A few days ago a graduate student in economics asked me what I thought of behavioral economics. On the positive side, I said, some of the phenomena are impressive. For example, the endowment effect, which is so strong I would demonstrate it in class. On the negative side, none of the researchers use experiments to generate ideas. They don’t merely not do it; they seem unaware of the possibility of doing it. The graduate student wondered how it can be done. I said there were three main ways:
1. Do something extra. Do a little more than necessary so that your experiment tells you about something that isn’t the focus of interest. For example, vary a factor that you think is not important. This is Saul Sternberg’s idea. I did this in my peak-procedure experiments: measured how long rats held down the bar. This was irrelevant to the purpose of the experiments, which was to understand how rats measured time. These measurements greatly surprised me. For years, I misunderstood them. Eventually they led to a new line of research about the control of variability.

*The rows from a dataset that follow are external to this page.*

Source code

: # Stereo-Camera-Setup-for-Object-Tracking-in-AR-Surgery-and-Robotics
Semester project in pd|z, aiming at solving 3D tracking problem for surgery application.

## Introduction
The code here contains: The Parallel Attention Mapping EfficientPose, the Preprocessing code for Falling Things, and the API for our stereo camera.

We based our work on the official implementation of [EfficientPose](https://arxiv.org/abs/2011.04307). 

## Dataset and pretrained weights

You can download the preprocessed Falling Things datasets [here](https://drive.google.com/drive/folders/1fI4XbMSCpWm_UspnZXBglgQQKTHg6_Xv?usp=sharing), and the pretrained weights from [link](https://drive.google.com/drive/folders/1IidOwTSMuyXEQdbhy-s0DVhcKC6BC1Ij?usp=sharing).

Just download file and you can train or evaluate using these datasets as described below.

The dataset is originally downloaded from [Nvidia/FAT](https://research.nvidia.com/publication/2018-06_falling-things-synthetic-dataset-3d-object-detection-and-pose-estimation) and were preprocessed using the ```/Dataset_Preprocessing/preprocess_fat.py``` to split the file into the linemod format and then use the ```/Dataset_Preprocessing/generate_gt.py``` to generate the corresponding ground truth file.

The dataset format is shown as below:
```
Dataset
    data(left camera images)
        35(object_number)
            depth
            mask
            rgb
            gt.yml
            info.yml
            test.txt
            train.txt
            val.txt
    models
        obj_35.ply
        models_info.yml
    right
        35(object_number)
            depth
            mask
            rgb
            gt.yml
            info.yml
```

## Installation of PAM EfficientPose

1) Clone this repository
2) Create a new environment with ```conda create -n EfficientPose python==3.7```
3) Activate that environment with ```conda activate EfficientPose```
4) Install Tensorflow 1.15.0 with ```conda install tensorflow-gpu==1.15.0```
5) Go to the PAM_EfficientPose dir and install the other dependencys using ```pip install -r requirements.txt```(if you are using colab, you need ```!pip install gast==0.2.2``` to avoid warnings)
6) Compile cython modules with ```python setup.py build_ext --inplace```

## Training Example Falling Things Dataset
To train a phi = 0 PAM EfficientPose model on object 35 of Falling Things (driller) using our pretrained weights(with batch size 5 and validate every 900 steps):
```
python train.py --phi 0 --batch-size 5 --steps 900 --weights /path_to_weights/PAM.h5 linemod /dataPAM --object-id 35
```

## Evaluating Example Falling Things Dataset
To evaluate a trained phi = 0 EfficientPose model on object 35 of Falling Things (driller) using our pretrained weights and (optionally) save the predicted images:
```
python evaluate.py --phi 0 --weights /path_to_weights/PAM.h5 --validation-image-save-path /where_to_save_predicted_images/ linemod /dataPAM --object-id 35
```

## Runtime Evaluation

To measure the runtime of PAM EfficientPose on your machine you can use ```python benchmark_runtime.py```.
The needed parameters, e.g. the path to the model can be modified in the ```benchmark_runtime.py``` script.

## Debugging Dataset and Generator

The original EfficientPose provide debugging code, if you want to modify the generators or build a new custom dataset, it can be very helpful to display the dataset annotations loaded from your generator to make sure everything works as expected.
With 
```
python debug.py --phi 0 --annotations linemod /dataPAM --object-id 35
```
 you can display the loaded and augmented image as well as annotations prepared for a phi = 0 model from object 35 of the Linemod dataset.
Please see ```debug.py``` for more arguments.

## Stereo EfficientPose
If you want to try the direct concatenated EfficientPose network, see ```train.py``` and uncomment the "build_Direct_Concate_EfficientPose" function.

2. Measure a function, not a point. Ask how your treatment changes a whole function, not just this or that numerical measure. This is what I did in my peak procedure experiments: The experiments generated for every condition an entire function showing response rate as a function of time. I saw how treatments changed the entire function. This talk describes some of the new ideas this led to.
3. Make your experiment easy and fast. The easier and faster it is, the more you can do it in lots of variations. Our ignorance of behavior being great, some fraction of these are likely to generate unexpected – and therefore inspiring — results. This is one reason self-experimentation is good for generating ideas: It is easy and fast.
I am not aware of any other written answers to this question, strangely enough.
I suggest spending a lot of time looking at patterns in the raw data using graphs and spreadsheet analysis. Do subjects react in the same way? in a non-linear way? Regressions are so brute force that you lose a lot of subtle details at the individual level. Also compare your results to those of others and try to understand the variation. I am working on a paper because of this: my subjects saw more data in a cooperation (PG) game — they were less “cooperative” and more “reciprocal” — relative to the other experiment. My result fits the literature better and so I’m excited to push it ahead.
Yeah, I agree. That’s advice about what to do after the experiment is over, however. My comments are about what to do before that — while planning your experiment, for example.